§ Task to complete
Reproduce exactly the lines from the one containing "### Script 04 - Synthetic Control Method" through the last line of the records below, both included, and nothing else.

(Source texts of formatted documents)
::::::::::
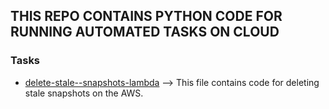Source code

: ## THIS REPO CONTAINS PYTHON CODE FOR RUNNING AUTOMATED TASKS ON CLOUD

### Tasks
- [delete-stale--snapshots-lambda](https://github.com/IamSatya/python-boto3/blob/main/delete-stale--snapshots-lambda) --> This file contains code for deleting stale snapshots on the AWS.
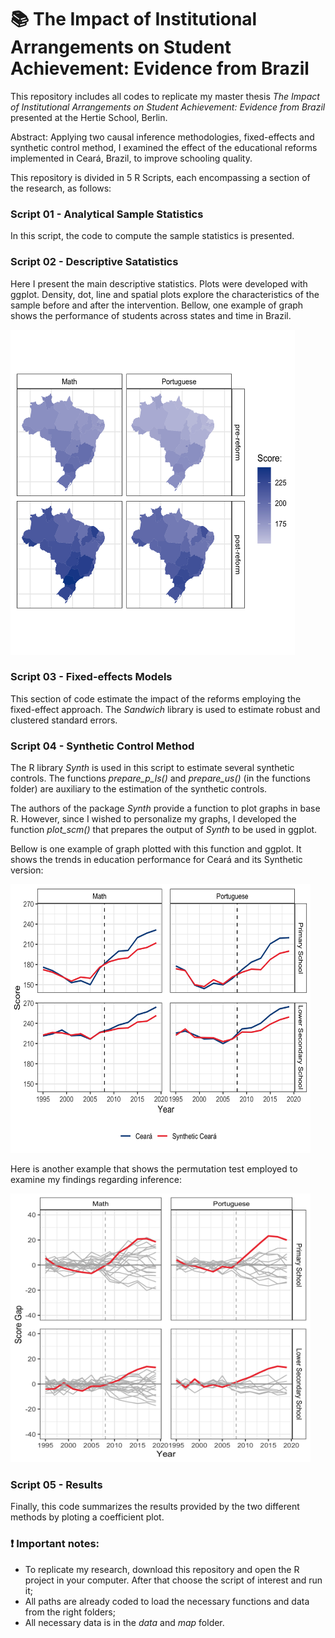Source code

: # :books: The Impact of Institutional Arrangements on Student Achievement: Evidence from Brazil

This repository includes all codes to replicate my master thesis *The Impact of Institutional Arrangements on Student Achievement: Evidence from Brazil* presented at the Hertie School, Berlin.

Abstract: Applying two causal inference methodologies, fixed-effects and synthetic control method, I examined the effect of the educational reforms implemented in Ceará, Brazil, to improve schooling quality.

This repository is divided in 5 R Scripts, each encompassing a section of the research, as follows:

### Script 01 - Analytical Sample Statistics

In this script, the code to compute the sample statistics is presented.

### Script 02 - Descriptive Satatistics

Here I present the main descriptive statistics. Plots were developed with ggplot. Density, dot, line and spatial plots explore the characteristics of the sample before and after the intervention.
Bellow, one example of graph shows the performance of students across states and time in Brazil.

<img src="plots/Figure6.png" width="455" height="520" />

### Script 03 - Fixed-effects Models

This section of code estimate the impact of the reforms employing the fixed-effect approach. The *Sandwich* library is used to estimate robust and clustered standard errors.


### Script 04 - Synthetic Control Method

The R library *Synth* is used in this script to estimate several synthetic controls. The functions *prepare_p_ls()* and *prepare_us()* (in the functions folder) are auxiliary to the estimation of the synthetic controls.

The authors of the package *Synth* provide a function to plot graphs in base R. However, since I wished to personalize my graphs, I developed the function *plot_scm()* that prepares the output of *Synth* to be used in ggplot.

Bellow is one example of graph plotted with this function and ggplot. It shows the trends in education performance for Ceará and its Synthetic version:

<img src="plots/Figure8.png" width="480" height="430" />

Here is another example that shows the permutation test employed to examine my findings regarding inference:

<img src="plots/Figure15.png" width="480" height="430" />

### Script 05 - Results

Finally, this code summarizes the results provided by the two different methods by ploting a coefficient plot.

### :exclamation: Important notes:

- To replicate my research, download this repository and open the R project in your computer. After that choose the script of interest and run it;
- All paths are already coded to load the necessary functions and data from the right folders;
- All necessary data is in the *data* and *map* folder.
::::::::::
§ Answer below
### Script 04 - Synthetic Control Method

The R library *Synth* is used in this script to estimate several synthetic controls. The functions *prepare_p_ls()* and *prepare_us()* (in the functions folder) are auxiliary to the estimation of the synthetic controls.

The authors of the package *Synth* provide a function to plot graphs in base R. However, since I wished to personalize my graphs, I developed the function *plot_scm()* that prepares the output of *Synth* to be used in ggplot.

Bellow is one example of graph plotted with this function and ggplot. It shows the trends in education performance for Ceará and its Synthetic version:

<img src="plots/Figure8.png" width="480" height="430" />

Here is another example that shows the permutation test employed to examine my findings regarding inference:

<img src="plots/Figure15.png" width="480" height="430" />

### Script 05 - Results

Finally, this code summarizes the results provided by the two different methods by ploting a coefficient plot.

### :exclamation: Important notes:

- To replicate my research, download this repository and open the R project in your computer. After that choose the script of interest and run it;
- All paths are already coded to load the necessary functions and data from the right folders;
- All necessary data is in the *data* and *map* folder.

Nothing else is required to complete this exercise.